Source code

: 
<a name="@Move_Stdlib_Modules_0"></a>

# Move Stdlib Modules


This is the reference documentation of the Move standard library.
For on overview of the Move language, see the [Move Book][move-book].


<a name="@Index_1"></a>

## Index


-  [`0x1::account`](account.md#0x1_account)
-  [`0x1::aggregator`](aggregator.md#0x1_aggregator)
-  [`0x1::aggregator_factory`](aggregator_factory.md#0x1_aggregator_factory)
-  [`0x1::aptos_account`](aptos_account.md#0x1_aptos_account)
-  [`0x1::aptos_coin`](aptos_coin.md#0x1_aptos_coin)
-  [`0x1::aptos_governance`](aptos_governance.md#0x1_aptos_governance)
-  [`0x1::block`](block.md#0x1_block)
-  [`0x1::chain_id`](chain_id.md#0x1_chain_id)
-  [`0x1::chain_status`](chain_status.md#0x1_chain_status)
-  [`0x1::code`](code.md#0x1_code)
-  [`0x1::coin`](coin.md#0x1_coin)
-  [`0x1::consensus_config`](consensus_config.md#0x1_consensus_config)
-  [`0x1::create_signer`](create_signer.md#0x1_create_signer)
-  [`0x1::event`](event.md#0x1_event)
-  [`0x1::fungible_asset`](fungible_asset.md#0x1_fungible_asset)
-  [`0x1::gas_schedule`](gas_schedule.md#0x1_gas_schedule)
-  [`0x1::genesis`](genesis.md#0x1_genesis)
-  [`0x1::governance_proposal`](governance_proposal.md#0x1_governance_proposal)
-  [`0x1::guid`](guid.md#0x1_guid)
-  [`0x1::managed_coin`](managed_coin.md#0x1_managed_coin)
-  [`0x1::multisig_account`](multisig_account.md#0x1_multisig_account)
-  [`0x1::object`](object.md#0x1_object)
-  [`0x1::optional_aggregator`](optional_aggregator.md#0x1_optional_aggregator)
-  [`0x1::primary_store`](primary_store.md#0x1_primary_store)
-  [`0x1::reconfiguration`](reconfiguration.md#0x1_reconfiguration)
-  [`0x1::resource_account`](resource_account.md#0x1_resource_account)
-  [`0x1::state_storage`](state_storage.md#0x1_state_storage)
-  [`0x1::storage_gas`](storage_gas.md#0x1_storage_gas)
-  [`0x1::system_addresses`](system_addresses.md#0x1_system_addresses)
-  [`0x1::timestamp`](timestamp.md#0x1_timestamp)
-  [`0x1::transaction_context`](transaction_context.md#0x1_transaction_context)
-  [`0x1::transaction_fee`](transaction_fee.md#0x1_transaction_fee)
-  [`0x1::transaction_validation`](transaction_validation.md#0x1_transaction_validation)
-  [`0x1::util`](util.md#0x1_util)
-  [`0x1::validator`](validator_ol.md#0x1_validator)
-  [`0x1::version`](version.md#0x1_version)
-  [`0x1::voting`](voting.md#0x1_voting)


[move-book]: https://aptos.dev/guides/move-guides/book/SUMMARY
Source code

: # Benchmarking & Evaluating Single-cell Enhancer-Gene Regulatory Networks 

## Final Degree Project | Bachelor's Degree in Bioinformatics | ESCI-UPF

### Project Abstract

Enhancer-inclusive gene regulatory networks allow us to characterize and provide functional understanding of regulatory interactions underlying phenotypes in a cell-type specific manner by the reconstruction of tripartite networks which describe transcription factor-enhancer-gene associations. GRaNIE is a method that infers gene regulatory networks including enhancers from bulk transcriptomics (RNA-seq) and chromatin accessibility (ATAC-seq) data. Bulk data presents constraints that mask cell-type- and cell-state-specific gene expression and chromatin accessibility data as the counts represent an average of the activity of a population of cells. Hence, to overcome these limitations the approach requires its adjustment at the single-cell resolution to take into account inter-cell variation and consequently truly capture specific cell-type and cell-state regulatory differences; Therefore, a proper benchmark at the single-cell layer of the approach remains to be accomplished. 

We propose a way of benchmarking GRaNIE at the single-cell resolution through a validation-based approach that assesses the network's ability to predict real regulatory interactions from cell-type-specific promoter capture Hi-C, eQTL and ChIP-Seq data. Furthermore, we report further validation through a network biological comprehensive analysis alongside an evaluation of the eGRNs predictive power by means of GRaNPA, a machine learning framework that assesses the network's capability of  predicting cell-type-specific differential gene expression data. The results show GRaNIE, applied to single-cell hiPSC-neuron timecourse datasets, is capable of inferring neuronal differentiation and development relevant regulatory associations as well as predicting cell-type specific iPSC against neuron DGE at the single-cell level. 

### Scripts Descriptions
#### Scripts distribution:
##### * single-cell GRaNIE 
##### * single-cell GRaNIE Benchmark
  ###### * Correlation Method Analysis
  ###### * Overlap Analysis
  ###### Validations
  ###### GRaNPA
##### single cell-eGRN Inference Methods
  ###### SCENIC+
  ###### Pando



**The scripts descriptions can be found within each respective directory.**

- YOUR INSTRUCTIONS
Without changing a word, restate the whole listing.

- OUTPUT
Source code

: 
<a name="@Move_Stdlib_Modules_0"></a>

# Move Stdlib Modules


This is the reference documentation of the Move standard library.
For on overview of the Move language, see the [Move Book][move-book].


<a name="@Index_1"></a>

## Index


-  [`0x1::account`](account.md#0x1_account)
-  [`0x1::aggregator`](aggregator.md#0x1_aggregator)
-  [`0x1::aggregator_factory`](aggregator_factory.md#0x1_aggregator_factory)
-  [`0x1::aptos_account`](aptos_account.md#0x1_aptos_account)
-  [`0x1::aptos_coin`](aptos_coin.md#0x1_aptos_coin)
-  [`0x1::aptos_governance`](aptos_governance.md#0x1_aptos_governance)
-  [`0x1::block`](block.md#0x1_block)
-  [`0x1::chain_id`](chain_id.md#0x1_chain_id)
-  [`0x1::chain_status`](chain_status.md#0x1_chain_status)
-  [`0x1::code`](code.md#0x1_code)
-  [`0x1::coin`](coin.md#0x1_coin)
-  [`0x1::consensus_config`](consensus_config.md#0x1_consensus_config)
-  [`0x1::create_signer`](create_signer.md#0x1_create_signer)
-  [`0x1::event`](event.md#0x1_event)
-  [`0x1::fungible_asset`](fungible_asset.md#0x1_fungible_asset)
-  [`0x1::gas_schedule`](gas_schedule.md#0x1_gas_schedule)
-  [`0x1::genesis`](genesis.md#0x1_genesis)
-  [`0x1::governance_proposal`](governance_proposal.md#0x1_governance_proposal)
-  [`0x1::guid`](guid.md#0x1_guid)
-  [`0x1::managed_coin`](managed_coin.md#0x1_managed_coin)
-  [`0x1::multisig_account`](multisig_account.md#0x1_multisig_account)
-  [`0x1::object`](object.md#0x1_object)
-  [`0x1::optional_aggregator`](optional_aggregator.md#0x1_optional_aggregator)
-  [`0x1::primary_store`](primary_store.md#0x1_primary_store)
-  [`0x1::reconfiguration`](reconfiguration.md#0x1_reconfiguration)
-  [`0x1::resource_account`](resource_account.md#0x1_resource_account)
-  [`0x1::state_storage`](state_storage.md#0x1_state_storage)
-  [`0x1::storage_gas`](storage_gas.md#0x1_storage_gas)
-  [`0x1::system_addresses`](system_addresses.md#0x1_system_addresses)
-  [`0x1::timestamp`](timestamp.md#0x1_timestamp)
-  [`0x1::transaction_context`](transaction_context.md#0x1_transaction_context)
-  [`0x1::transaction_fee`](transaction_fee.md#0x1_transaction_fee)
-  [`0x1::transaction_validation`](transaction_validation.md#0x1_transaction_validation)
-  [`0x1::util`](util.md#0x1_util)
-  [`0x1::validator`](validator_ol.md#0x1_validator)
-  [`0x1::version`](version.md#0x1_version)
-  [`0x1::voting`](voting.md#0x1_voting)


[move-book]: https://aptos.dev/guides/move-guides/book/SUMMARY
Source code

: # Benchmarking & Evaluating Single-cell Enhancer-Gene Regulatory Networks 

## Final Degree Project | Bachelor's Degree in Bioinformatics | ESCI-UPF

### Project Abstract

Enhancer-inclusive gene regulatory networks allow us to characterize and provide functional understanding of regulatory interactions underlying phenotypes in a cell-type specific manner by the reconstruction of tripartite networks which describe transcription factor-enhancer-gene associations. GRaNIE is a method that infers gene regulatory networks including enhancers from bulk transcriptomics (RNA-seq) and chromatin accessibility (ATAC-seq) data. Bulk data presents constraints that mask cell-type- and cell-state-specific gene expression and chromatin accessibility data as the counts represent an average of the activity of a population of cells. Hence, to overcome these limitations the approach requires its adjustment at the single-cell resolution to take into account inter-cell variation and consequently truly capture specific cell-type and cell-state regulatory differences; Therefore, a proper benchmark at the single-cell layer of the approach remains to be accomplished. 

We propose a way of benchmarking GRaNIE at the single-cell resolution through a validation-based approach that assesses the network's ability to predict real regulatory interactions from cell-type-specific promoter capture Hi-C, eQTL and ChIP-Seq data. Furthermore, we report further validation through a network biological comprehensive analysis alongside an evaluation of the eGRNs predictive power by means of GRaNPA, a machine learning framework that assesses the network's capability of  predicting cell-type-specific differential gene expression data. The results show GRaNIE, applied to single-cell hiPSC-neuron timecourse datasets, is capable of inferring neuronal differentiation and development relevant regulatory associations as well as predicting cell-type specific iPSC against neuron DGE at the single-cell level. 

### Scripts Descriptions
#### Scripts distribution:
##### * single-cell GRaNIE 
##### * single-cell GRaNIE Benchmark
  ###### * Correlation Method Analysis
  ###### * Overlap Analysis
  ###### Validations
  ###### GRaNPA
##### single cell-eGRN Inference Methods
  ###### SCENIC+
  ###### Pando



**The scripts descriptions can be found within each respective directory.**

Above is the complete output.